Would you please transcribe, exactly as written, the lines of the entries below starting at the one that holds "actual ownership of" and ending at the one that holds "characteristics of this", both included?

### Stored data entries
^^^^^^^^^^^^^^^^

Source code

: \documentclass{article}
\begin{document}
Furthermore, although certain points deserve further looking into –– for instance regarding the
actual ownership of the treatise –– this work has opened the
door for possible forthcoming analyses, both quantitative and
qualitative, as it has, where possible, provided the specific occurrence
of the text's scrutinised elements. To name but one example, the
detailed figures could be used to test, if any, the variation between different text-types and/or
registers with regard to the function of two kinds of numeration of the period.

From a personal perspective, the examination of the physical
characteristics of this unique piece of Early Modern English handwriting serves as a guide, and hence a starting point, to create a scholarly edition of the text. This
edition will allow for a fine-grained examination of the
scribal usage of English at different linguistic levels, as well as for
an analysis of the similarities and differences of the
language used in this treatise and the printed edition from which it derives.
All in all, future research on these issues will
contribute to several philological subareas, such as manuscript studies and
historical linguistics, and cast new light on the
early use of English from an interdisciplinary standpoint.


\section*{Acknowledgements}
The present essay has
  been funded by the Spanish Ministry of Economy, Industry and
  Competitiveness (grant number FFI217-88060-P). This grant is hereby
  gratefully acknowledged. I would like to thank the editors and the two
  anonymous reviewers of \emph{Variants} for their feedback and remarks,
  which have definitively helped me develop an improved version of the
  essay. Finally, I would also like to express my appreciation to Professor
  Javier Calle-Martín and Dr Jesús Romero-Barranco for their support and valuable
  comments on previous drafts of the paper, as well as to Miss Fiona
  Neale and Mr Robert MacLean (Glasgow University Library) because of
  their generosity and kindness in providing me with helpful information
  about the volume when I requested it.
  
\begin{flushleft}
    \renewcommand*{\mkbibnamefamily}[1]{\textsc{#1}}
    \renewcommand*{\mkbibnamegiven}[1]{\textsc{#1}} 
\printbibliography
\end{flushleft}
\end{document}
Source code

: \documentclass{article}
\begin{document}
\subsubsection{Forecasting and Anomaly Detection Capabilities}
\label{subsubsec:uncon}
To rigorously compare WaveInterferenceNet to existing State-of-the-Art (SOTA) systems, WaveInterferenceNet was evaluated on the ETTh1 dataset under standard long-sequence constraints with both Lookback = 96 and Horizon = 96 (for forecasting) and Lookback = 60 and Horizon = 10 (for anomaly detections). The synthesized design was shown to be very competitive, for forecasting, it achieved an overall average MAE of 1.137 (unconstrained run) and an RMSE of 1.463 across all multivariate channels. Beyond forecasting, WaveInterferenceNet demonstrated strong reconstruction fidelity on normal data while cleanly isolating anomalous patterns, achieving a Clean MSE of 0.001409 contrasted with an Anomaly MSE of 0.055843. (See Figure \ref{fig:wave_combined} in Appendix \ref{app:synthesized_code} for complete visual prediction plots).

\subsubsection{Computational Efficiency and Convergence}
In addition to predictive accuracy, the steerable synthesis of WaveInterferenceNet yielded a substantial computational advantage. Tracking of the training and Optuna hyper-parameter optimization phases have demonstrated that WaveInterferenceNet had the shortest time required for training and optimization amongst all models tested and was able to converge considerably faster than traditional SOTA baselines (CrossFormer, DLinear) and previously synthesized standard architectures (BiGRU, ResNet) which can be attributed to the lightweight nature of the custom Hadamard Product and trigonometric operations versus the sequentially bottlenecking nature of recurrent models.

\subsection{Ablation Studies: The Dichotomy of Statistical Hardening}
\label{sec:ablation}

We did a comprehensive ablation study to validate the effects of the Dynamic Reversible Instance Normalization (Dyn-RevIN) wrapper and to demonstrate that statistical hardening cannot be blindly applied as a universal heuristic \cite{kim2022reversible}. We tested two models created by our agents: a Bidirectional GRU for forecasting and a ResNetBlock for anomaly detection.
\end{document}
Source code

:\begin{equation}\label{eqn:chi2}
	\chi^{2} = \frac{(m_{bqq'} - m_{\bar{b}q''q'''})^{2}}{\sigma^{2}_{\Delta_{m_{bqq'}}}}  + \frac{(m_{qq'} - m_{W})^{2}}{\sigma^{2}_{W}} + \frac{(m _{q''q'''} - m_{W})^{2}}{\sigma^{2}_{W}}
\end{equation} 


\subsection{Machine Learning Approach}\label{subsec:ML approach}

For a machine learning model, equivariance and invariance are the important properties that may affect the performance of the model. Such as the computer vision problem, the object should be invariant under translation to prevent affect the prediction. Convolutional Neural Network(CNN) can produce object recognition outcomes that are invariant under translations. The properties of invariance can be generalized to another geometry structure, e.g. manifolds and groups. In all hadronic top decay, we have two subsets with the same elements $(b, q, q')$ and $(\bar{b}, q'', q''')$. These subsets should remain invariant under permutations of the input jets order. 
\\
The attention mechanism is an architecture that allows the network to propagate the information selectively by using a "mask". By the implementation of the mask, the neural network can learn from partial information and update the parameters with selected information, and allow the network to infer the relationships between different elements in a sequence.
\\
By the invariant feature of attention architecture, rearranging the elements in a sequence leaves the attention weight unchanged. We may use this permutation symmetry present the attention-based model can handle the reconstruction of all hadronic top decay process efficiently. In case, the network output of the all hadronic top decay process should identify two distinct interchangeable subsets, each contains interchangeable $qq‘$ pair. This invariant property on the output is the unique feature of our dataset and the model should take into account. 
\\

^^^^^^^^^^^^^^^^

### Answer for this exercise
actual ownership of the treatise –– this work has opened the
door for possible forthcoming analyses, both quantitative and
qualitative, as it has, where possible, provided the specific occurrence
of the text's scrutinised elements. To name but one example, the
detailed figures could be used to test, if any, the variation between different text-types and/or
registers with regard to the function of two kinds of numeration of the period.

From a personal perspective, the examination of the physical
characteristics of this unique piece of Early Modern English handwriting serves as a guide, and hence a starting point, to create a scholarly edition of the text. This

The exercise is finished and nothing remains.